You are correct. The devil is in the details.
Wind and solar can not support the grid. Fire up all fossil fuel and nuclear. Build new fossil fuel and nuclear. Remove all wind and solar from the grid.
New Jersey Dems will rationalize this as a messaging failure. They just didn’t explain it well enough that the unwashed could understand.
Yes they have to control the message a lot better-
Discovery at ‘most dangerous glacier’ sparks joy for climate skeptics
But, but, but, the science is settled and 97% (+/-) of all, ALL, scientists agree that we are doomed.
University of Cambridge professor Mike Hulme told DailyMail.com in 2023 that climate alarmists have created tremendous distrust and ill will among the public by blaming almost all of society’s issues on the climate emergency.
‘Climate change is cited as the sole explanation for everything going wrong in the world. Drought, famine, flooding, wars, racism – you name it. And if it’s bad, it’s down to global warming caused by humans,’ Professor Hulme said.
‘I disagree with the doom-mongers. Climate change is not like a comet approaching Earth. There is no good scientific or historical evidence that it will lead to human extinction or the collapse of human civilization,’ the professor of human geography added.
“professor of human geography”
With apologies to anyone who never heard this corny song as a kid. I don’t even remember where I heard it..
“The finger bone’s connected to the hand bone,
The hand bone’s connected to the arm bone,
The arm bone’s connected to the shoulder bone,
Now shake dem skeleton bones!”
What would inhuman geography look like? Must be red and sharp and have a scary out-of-tune violin screach when it appears in the movie.
It takes a pant load of cognitive dissonance and/or hypocrisy to believe in something as dire as “the end of the planet” yet not being willing to part with a few extra bucks to keep that from happening. Or maybe, just maybe, people are actually starting to wake up,
So they only have 10 years to completely replace their existing power and transportation energy sources. And that’s after the pull-out of the offshore wind projects.
Good luck with that.
But the Board of Public Utilities bailed them out and delayed implementation of the rate hike until after September 30th.

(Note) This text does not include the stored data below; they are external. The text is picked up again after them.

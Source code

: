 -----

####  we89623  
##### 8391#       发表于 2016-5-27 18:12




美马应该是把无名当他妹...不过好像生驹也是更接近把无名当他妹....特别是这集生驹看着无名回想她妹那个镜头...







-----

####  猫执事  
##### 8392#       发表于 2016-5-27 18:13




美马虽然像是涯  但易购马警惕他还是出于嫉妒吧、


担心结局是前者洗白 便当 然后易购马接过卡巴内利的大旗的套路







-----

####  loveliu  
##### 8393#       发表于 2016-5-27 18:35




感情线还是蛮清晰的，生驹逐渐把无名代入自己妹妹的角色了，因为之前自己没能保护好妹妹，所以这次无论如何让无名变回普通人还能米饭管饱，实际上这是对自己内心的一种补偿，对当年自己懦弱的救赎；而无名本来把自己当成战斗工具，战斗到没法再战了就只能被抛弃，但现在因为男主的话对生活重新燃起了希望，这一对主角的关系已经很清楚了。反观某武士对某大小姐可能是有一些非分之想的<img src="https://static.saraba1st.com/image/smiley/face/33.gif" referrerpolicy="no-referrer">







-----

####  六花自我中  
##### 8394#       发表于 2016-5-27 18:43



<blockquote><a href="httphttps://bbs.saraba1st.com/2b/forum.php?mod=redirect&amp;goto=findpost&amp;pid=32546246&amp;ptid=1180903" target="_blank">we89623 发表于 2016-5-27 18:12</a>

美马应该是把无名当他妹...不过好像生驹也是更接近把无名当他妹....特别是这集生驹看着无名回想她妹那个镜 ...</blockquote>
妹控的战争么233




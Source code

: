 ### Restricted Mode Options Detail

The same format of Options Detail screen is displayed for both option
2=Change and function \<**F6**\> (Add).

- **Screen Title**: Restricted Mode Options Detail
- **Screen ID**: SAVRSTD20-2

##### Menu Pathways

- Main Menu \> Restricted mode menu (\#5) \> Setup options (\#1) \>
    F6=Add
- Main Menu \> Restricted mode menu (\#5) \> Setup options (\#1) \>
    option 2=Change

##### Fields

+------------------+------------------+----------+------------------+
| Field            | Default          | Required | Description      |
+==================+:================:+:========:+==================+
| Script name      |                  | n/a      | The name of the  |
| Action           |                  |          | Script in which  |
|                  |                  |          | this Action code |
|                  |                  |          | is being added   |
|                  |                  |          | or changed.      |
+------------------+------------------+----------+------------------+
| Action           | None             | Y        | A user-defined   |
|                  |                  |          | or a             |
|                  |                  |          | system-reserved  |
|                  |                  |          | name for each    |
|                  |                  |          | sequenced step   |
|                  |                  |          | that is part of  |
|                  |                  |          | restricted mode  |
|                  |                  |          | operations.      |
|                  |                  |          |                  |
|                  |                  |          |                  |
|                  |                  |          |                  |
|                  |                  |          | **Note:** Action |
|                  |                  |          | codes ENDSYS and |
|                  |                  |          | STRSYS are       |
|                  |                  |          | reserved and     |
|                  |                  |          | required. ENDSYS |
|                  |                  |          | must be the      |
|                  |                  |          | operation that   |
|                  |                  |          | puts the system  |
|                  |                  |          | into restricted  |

I am surprised at the date. I would have thought the optimum date would have been after the election. Going to be a fun October.
The “after September” October bill will arrive after the election in November.
New Jersey residents are hardly alone on this matter since the UN’s own worldwide polls show that climate concerns rank low on the list of major priorities in the majority of countries surveyed. In addition, w hen respondents have to choose between energy costs and security and climate concerns, they invariably support the former.